_Dataset extract:_
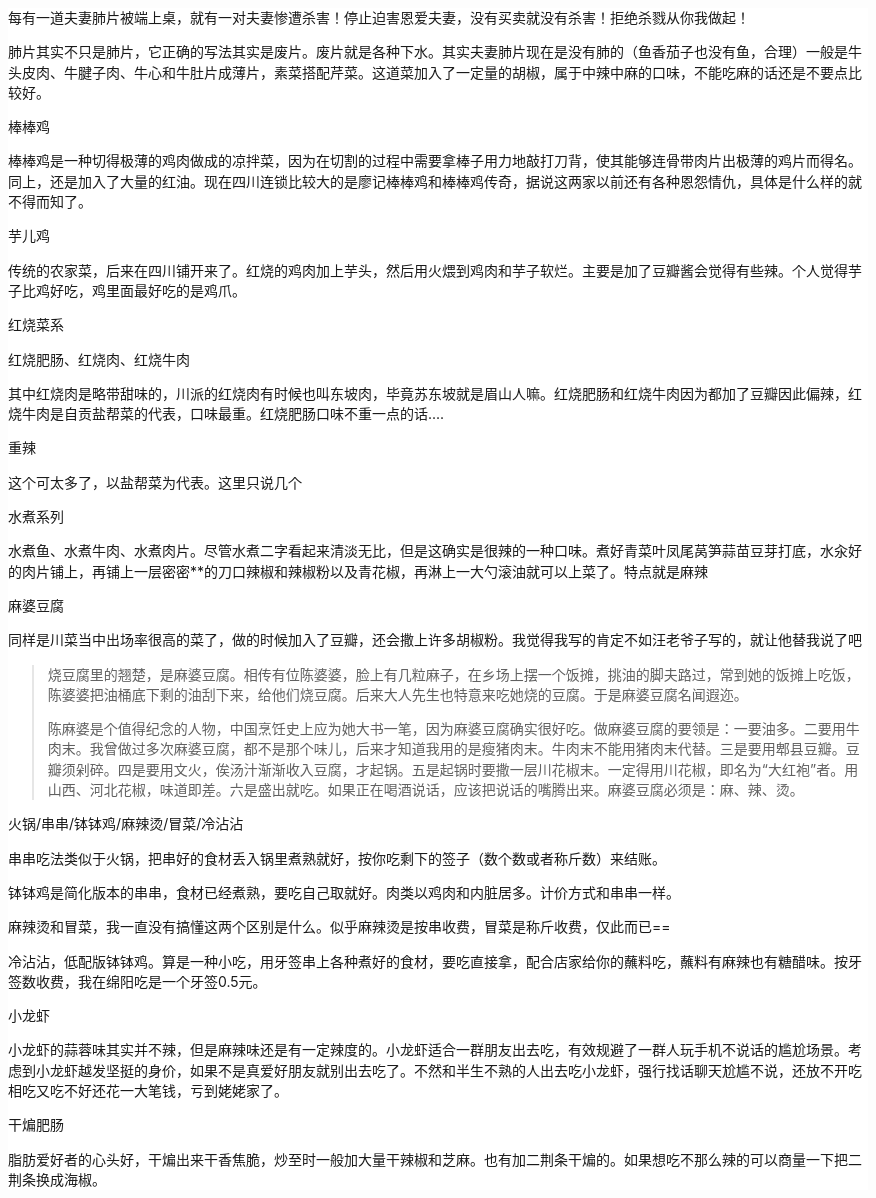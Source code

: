 每有一道夫妻肺片被端上桌，就有一对夫妻惨遭杀害！停止迫害恩爱夫妻，没有买卖就没有杀害！拒绝杀戮从你我做起！

肺片其实不只是肺片，它正确的写法其实是废片。废片就是各种下水。其实夫妻肺片现在是没有肺的（鱼香茄子也没有鱼，合理）一般是牛头皮肉、牛腱子肉、牛心和牛肚片成薄片，素菜搭配芹菜。这道菜加入了一定量的胡椒，属于中辣中麻的口味，不能吃麻的话还是不要点比较好。


棒棒鸡

棒棒鸡是一种切得极薄的鸡肉做成的凉拌菜，因为在切割的过程中需要拿棒子用力地敲打刀背，使其能够连骨带肉片出极薄的鸡片而得名。同上，还是加入了大量的红油。现在四川连锁比较大的是廖记棒棒鸡和棒棒鸡传奇，据说这两家以前还有各种恩怨情仇，具体是什么样的就不得而知了。


芋儿鸡

传统的农家菜，后来在四川铺开来了。红烧的鸡肉加上芋头，然后用火煨到鸡肉和芋子软烂。主要是加了豆瓣酱会觉得有些辣。个人觉得芋子比鸡好吃，鸡里面最好吃的是鸡爪。


红烧菜系

红烧肥肠、红烧肉、红烧牛肉

其中红烧肉是略带甜味的，川派的红烧肉有时候也叫东坡肉，毕竟苏东坡就是眉山人嘛。红烧肥肠和红烧牛肉因为都加了豆瓣因此偏辣，红烧牛肉是自贡盐帮菜的代表，口味最重。红烧肥肠口味不重一点的话....


重辣


这个可太多了，以盐帮菜为代表。这里只说几个


水煮系列

水煮鱼、水煮牛肉、水煮肉片。尽管水煮二字看起来清淡无比，但是这确实是很辣的一种口味。煮好青菜叶凤尾莴笋蒜苗豆芽打底，水汆好的肉片铺上，再铺上一层密密**的刀口辣椒和辣椒粉以及青花椒，再淋上一大勺滚油就可以上菜了。特点就是麻辣


麻婆豆腐

同样是川菜当中出场率很高的菜了，做的时候加入了豆瓣，还会撒上许多胡椒粉。我觉得我写的肯定不如汪老爷子写的，就让他替我说了吧 <blockquote>烧豆腐里的翘楚，是麻婆豆腐。相传有位陈婆婆，脸上有几粒麻子，在乡场上摆一个饭摊，挑油的脚夫路过，常到她的饭摊上吃饭，陈婆婆把油桶底下剩的油刮下来，给他们烧豆腐。后来大人先生也特意来吃她烧的豆腐。于是麻婆豆腐名闻遐迩。


陈麻婆是个值得纪念的人物，中国烹饪史上应为她大书一笔，因为麻婆豆腐确实很好吃。做麻婆豆腐的要领是：一要油多。二要用牛肉末。我曾做过多次麻婆豆腐，都不是那个味儿，后来才知道我用的是瘦猪肉末。牛肉末不能用猪肉末代替。三是要用郫县豆瓣。豆瓣须剁碎。四是要用文火，俟汤汁渐渐收入豆腐，才起锅。五是起锅时要撒一层川花椒末。一定得用川花椒，即名为“大红袍”者。用山西、河北花椒，味道即差。六是盛出就吃。如果正在喝酒说话，应该把说话的嘴腾出来。麻婆豆腐必须是：麻、辣、烫。</blockquote>
火锅/串串/钵钵鸡/麻辣烫/冒菜/冷沾沾

串串吃法类似于火锅，把串好的食材丢入锅里煮熟就好，按你吃剩下的签子（数个数或者称斤数）来结账。

钵钵鸡是简化版本的串串，食材已经煮熟，要吃自己取就好。肉类以鸡肉和内脏居多。计价方式和串串一样。

麻辣烫和冒菜，我一直没有搞懂这两个区别是什么。似乎麻辣烫是按串收费，冒菜是称斤收费，仅此而已==

冷沾沾，低配版钵钵鸡。算是一种小吃，用牙签串上各种煮好的食材，要吃直接拿，配合店家给你的蘸料吃，蘸料有麻辣也有糖醋味。按牙签数收费，我在绵阳吃是一个牙签0.5元。


小龙虾

小龙虾的蒜蓉味其实并不辣，但是麻辣味还是有一定辣度的。小龙虾适合一群朋友出去吃，有效规避了一群人玩手机不说话的尴尬场景。考虑到小龙虾越发坚挺的身价，如果不是真爱好朋友就别出去吃了。不然和半生不熟的人出去吃小龙虾，强行找话聊天尬尴不说，还放不开吃相吃又吃不好还花一大笔钱，亏到姥姥家了。


干煸肥肠

脂肪爱好者的心头好，干煸出来干香焦脆，炒至时一般加大量干辣椒和芝麻。也有加二荆条干煸的。如果想吃不那么辣的可以商量一下把二荆条换成海椒。
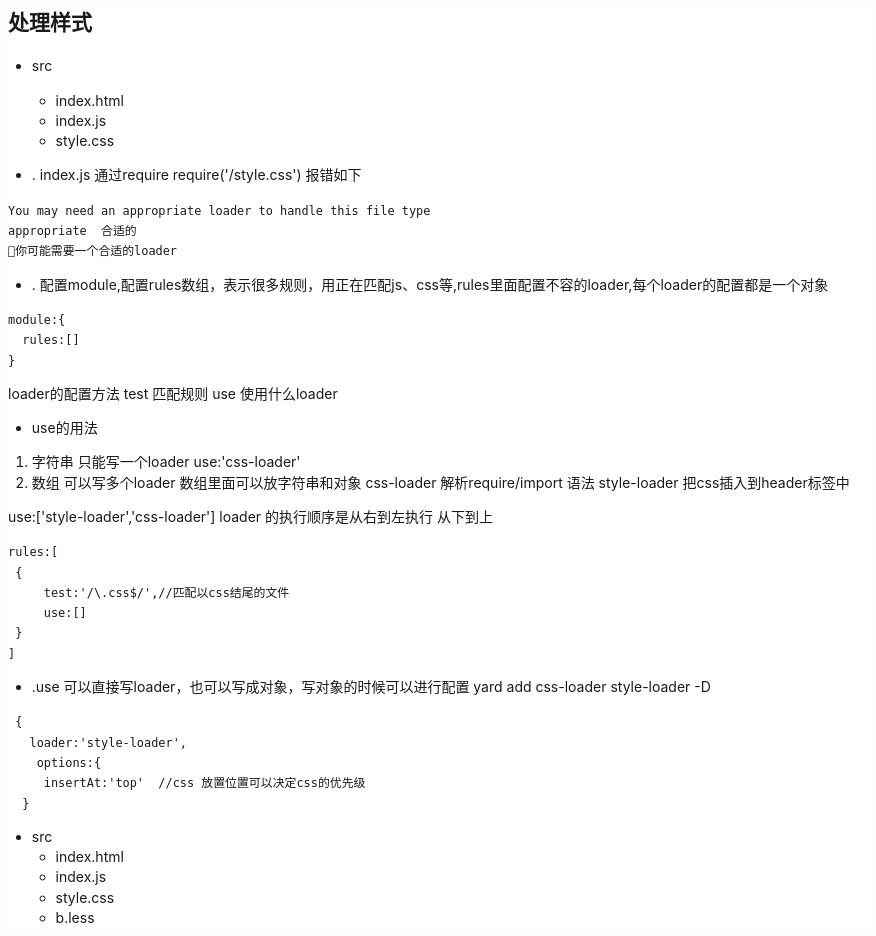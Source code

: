 
## 处理样式
- src 
  - index.html
  - index.js
  - style.css 
  
- . index.js 通过require require('/style.css') 报错如下 
```
You may need an appropriate loader to handle this file type
appropriate  合适的
你可能需要一个合适的loader 
```
- . 配置module,配置rules数组，表示很多规则，用正在匹配js、css等,rules里面配置不容的loader,每个loader的配置都是一个对象 
```
module:{
  rules:[]
}
```
loader的配置方法 test 匹配规则 use 使用什么loader 
- use的用法
1. 字符串 只能写一个loader 
use:'css-loader'
2. 数组 可以写多个loader 数组里面可以放字符串和对象
css-loader 解析require/import 语法
style-loader 把css插入到header标签中 

use:['style-loader','css-loader']
loader 的执行顺序是从右到左执行 从下到上 

```
rules:[
 {
     test:'/\.css$/',//匹配以css结尾的文件
     use:[]
 }
]
```
- .use 可以直接写loader，也可以写成对象，写对象的时候可以进行配置
yard add css-loader style-loader -D
```
 {
   loader:'style-loader',
    options:{
     insertAt:'top'  //css 放置位置可以决定css的优先级
  }
```

- src 
  - index.html
  - index.js
  - style.css 
  - b.less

_Task requirements:_ The line with "use:'css-loader'" through the last line of the data: write these out exactly, and no others.

_Result for this task:_
use:'css-loader'
2. 数组 可以写多个loader 数组里面可以放字符串和对象
css-loader 解析require/import 语法
style-loader 把css插入到header标签中 

use:['style-loader','css-loader']
loader 的执行顺序是从右到左执行 从下到上 

```
rules:[
 {
     test:'/\.css$/',//匹配以css结尾的文件
     use:[]
 }
]
```
- .use 可以直接写loader，也可以写成对象，写对象的时候可以进行配置
yard add css-loader style-loader -D
```
 {
   loader:'style-loader',
    options:{
     insertAt:'top'  //css 放置位置可以决定css的优先级
  }
```

- src 
  - index.html
  - index.js
  - style.css 
  - b.less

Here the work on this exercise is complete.